Pression sur les écosystèmes, désertification, nouvelles zones humides, inondations, hausse des températures… Face au changement climatique, les craintes de voir apparaitre de nouvelles maladies hydriques grandissent.
Entretien avec le Professeur Renaud Piarroux, spécialiste des maladies infectieuses et de médecine tropicale.
Doit-on craindre l’émergence de nouvelles maladies liées au changement climatique ?
Bien sûr ! Le changement climatique, si on entend par là, plus de pluies dans certains endroits et désertification dans d’autres, va avoir une incidence sur un certain nombre de maladies. Pour autant, ce n’est pas le changement climatique qui fait apparaître de nouvelles maladies. Le changement climatique en amplifie certaines à certains endroits, mais les diminue à d’autres. En revanche, la déforestation est une cause d’apparition de maladies en raison de la mise en contact d’un réservoir nouveau pour l’Homme et avec lequel il n’avait pas été en relation jusqu’alors. La pression sur les écosystèmes est un phénomène d’émergence de certaines maladies. Je pense notamment au virus Ebola. Les mouvements humains et la pénétration de l’Homme dans les forêts, font que nous nous sommes rapprochés des foyers d’Ebola. La survenue de maladies à partir d’un réservoir animal que l’on vient déranger dans son biotope naturel peut, en effet, être un mécanisme d’émergence.

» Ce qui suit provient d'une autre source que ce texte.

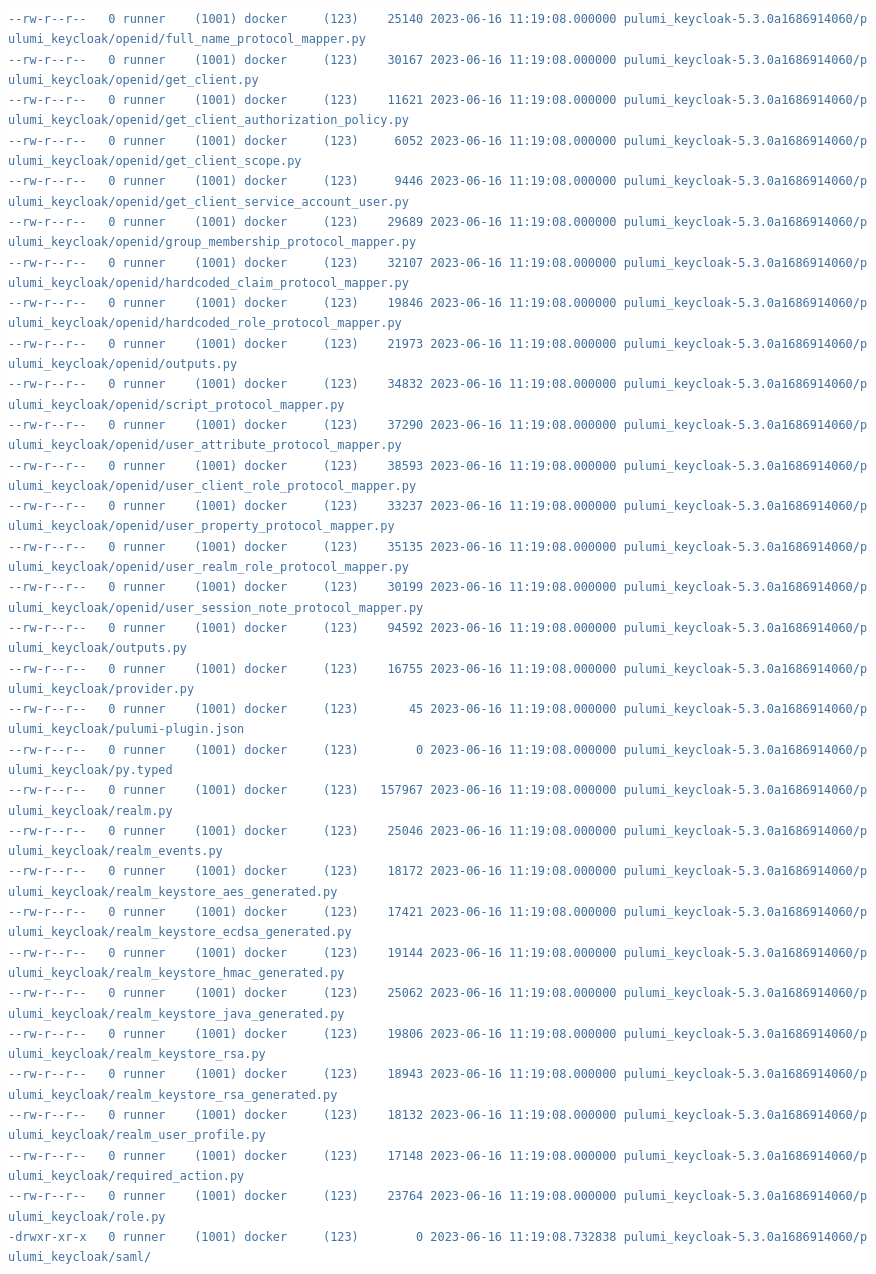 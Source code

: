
 ```diff
--rw-r--r--   0 runner    (1001) docker     (123)    25140 2023-06-16 11:19:08.000000 pulumi_keycloak-5.3.0a1686914060/pulumi_keycloak/openid/full_name_protocol_mapper.py
--rw-r--r--   0 runner    (1001) docker     (123)    30167 2023-06-16 11:19:08.000000 pulumi_keycloak-5.3.0a1686914060/pulumi_keycloak/openid/get_client.py
--rw-r--r--   0 runner    (1001) docker     (123)    11621 2023-06-16 11:19:08.000000 pulumi_keycloak-5.3.0a1686914060/pulumi_keycloak/openid/get_client_authorization_policy.py
--rw-r--r--   0 runner    (1001) docker     (123)     6052 2023-06-16 11:19:08.000000 pulumi_keycloak-5.3.0a1686914060/pulumi_keycloak/openid/get_client_scope.py
--rw-r--r--   0 runner    (1001) docker     (123)     9446 2023-06-16 11:19:08.000000 pulumi_keycloak-5.3.0a1686914060/pulumi_keycloak/openid/get_client_service_account_user.py
--rw-r--r--   0 runner    (1001) docker     (123)    29689 2023-06-16 11:19:08.000000 pulumi_keycloak-5.3.0a1686914060/pulumi_keycloak/openid/group_membership_protocol_mapper.py
--rw-r--r--   0 runner    (1001) docker     (123)    32107 2023-06-16 11:19:08.000000 pulumi_keycloak-5.3.0a1686914060/pulumi_keycloak/openid/hardcoded_claim_protocol_mapper.py
--rw-r--r--   0 runner    (1001) docker     (123)    19846 2023-06-16 11:19:08.000000 pulumi_keycloak-5.3.0a1686914060/pulumi_keycloak/openid/hardcoded_role_protocol_mapper.py
--rw-r--r--   0 runner    (1001) docker     (123)    21973 2023-06-16 11:19:08.000000 pulumi_keycloak-5.3.0a1686914060/pulumi_keycloak/openid/outputs.py
--rw-r--r--   0 runner    (1001) docker     (123)    34832 2023-06-16 11:19:08.000000 pulumi_keycloak-5.3.0a1686914060/pulumi_keycloak/openid/script_protocol_mapper.py
--rw-r--r--   0 runner    (1001) docker     (123)    37290 2023-06-16 11:19:08.000000 pulumi_keycloak-5.3.0a1686914060/pulumi_keycloak/openid/user_attribute_protocol_mapper.py
--rw-r--r--   0 runner    (1001) docker     (123)    38593 2023-06-16 11:19:08.000000 pulumi_keycloak-5.3.0a1686914060/pulumi_keycloak/openid/user_client_role_protocol_mapper.py
--rw-r--r--   0 runner    (1001) docker     (123)    33237 2023-06-16 11:19:08.000000 pulumi_keycloak-5.3.0a1686914060/pulumi_keycloak/openid/user_property_protocol_mapper.py
--rw-r--r--   0 runner    (1001) docker     (123)    35135 2023-06-16 11:19:08.000000 pulumi_keycloak-5.3.0a1686914060/pulumi_keycloak/openid/user_realm_role_protocol_mapper.py
--rw-r--r--   0 runner    (1001) docker     (123)    30199 2023-06-16 11:19:08.000000 pulumi_keycloak-5.3.0a1686914060/pulumi_keycloak/openid/user_session_note_protocol_mapper.py
--rw-r--r--   0 runner    (1001) docker     (123)    94592 2023-06-16 11:19:08.000000 pulumi_keycloak-5.3.0a1686914060/pulumi_keycloak/outputs.py
--rw-r--r--   0 runner    (1001) docker     (123)    16755 2023-06-16 11:19:08.000000 pulumi_keycloak-5.3.0a1686914060/pulumi_keycloak/provider.py
--rw-r--r--   0 runner    (1001) docker     (123)       45 2023-06-16 11:19:08.000000 pulumi_keycloak-5.3.0a1686914060/pulumi_keycloak/pulumi-plugin.json
--rw-r--r--   0 runner    (1001) docker     (123)        0 2023-06-16 11:19:08.000000 pulumi_keycloak-5.3.0a1686914060/pulumi_keycloak/py.typed
--rw-r--r--   0 runner    (1001) docker     (123)   157967 2023-06-16 11:19:08.000000 pulumi_keycloak-5.3.0a1686914060/pulumi_keycloak/realm.py
--rw-r--r--   0 runner    (1001) docker     (123)    25046 2023-06-16 11:19:08.000000 pulumi_keycloak-5.3.0a1686914060/pulumi_keycloak/realm_events.py
--rw-r--r--   0 runner    (1001) docker     (123)    18172 2023-06-16 11:19:08.000000 pulumi_keycloak-5.3.0a1686914060/pulumi_keycloak/realm_keystore_aes_generated.py
--rw-r--r--   0 runner    (1001) docker     (123)    17421 2023-06-16 11:19:08.000000 pulumi_keycloak-5.3.0a1686914060/pulumi_keycloak/realm_keystore_ecdsa_generated.py
--rw-r--r--   0 runner    (1001) docker     (123)    19144 2023-06-16 11:19:08.000000 pulumi_keycloak-5.3.0a1686914060/pulumi_keycloak/realm_keystore_hmac_generated.py
--rw-r--r--   0 runner    (1001) docker     (123)    25062 2023-06-16 11:19:08.000000 pulumi_keycloak-5.3.0a1686914060/pulumi_keycloak/realm_keystore_java_generated.py
--rw-r--r--   0 runner    (1001) docker     (123)    19806 2023-06-16 11:19:08.000000 pulumi_keycloak-5.3.0a1686914060/pulumi_keycloak/realm_keystore_rsa.py
--rw-r--r--   0 runner    (1001) docker     (123)    18943 2023-06-16 11:19:08.000000 pulumi_keycloak-5.3.0a1686914060/pulumi_keycloak/realm_keystore_rsa_generated.py
--rw-r--r--   0 runner    (1001) docker     (123)    18132 2023-06-16 11:19:08.000000 pulumi_keycloak-5.3.0a1686914060/pulumi_keycloak/realm_user_profile.py
--rw-r--r--   0 runner    (1001) docker     (123)    17148 2023-06-16 11:19:08.000000 pulumi_keycloak-5.3.0a1686914060/pulumi_keycloak/required_action.py
--rw-r--r--   0 runner    (1001) docker     (123)    23764 2023-06-16 11:19:08.000000 pulumi_keycloak-5.3.0a1686914060/pulumi_keycloak/role.py
-drwxr-xr-x   0 runner    (1001) docker     (123)        0 2023-06-16 11:19:08.732838 pulumi_keycloak-5.3.0a1686914060/pulumi_keycloak/saml/
```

Avec cette mise en relation des hommes et des animaux liés à la pression sur des écosystèmes, peut-on craindre l’apparition de nouvelles maladies hydriques ?
Je ne crois pas que cette mise en relation soit un mécanisme majeur de l’apparition de maladies hydriques. En revanche, on va trouver des pathogènes qui sont plus adaptés à notre système de distribution d’eau. Je pense à certaines amibes, à certaines légionnelles. La légionellose est une maladie émergente liée aux climatisations ou aux circuits d’eau chaude, par exemple dans des hôpitaux. Dès lors que l’on change notre rapport avec l’eau, on favorise l’apparition de bactéries, de parasites qui vont profiter de ce système au détriment d’autres. Une sorte de bascule épidémiologique.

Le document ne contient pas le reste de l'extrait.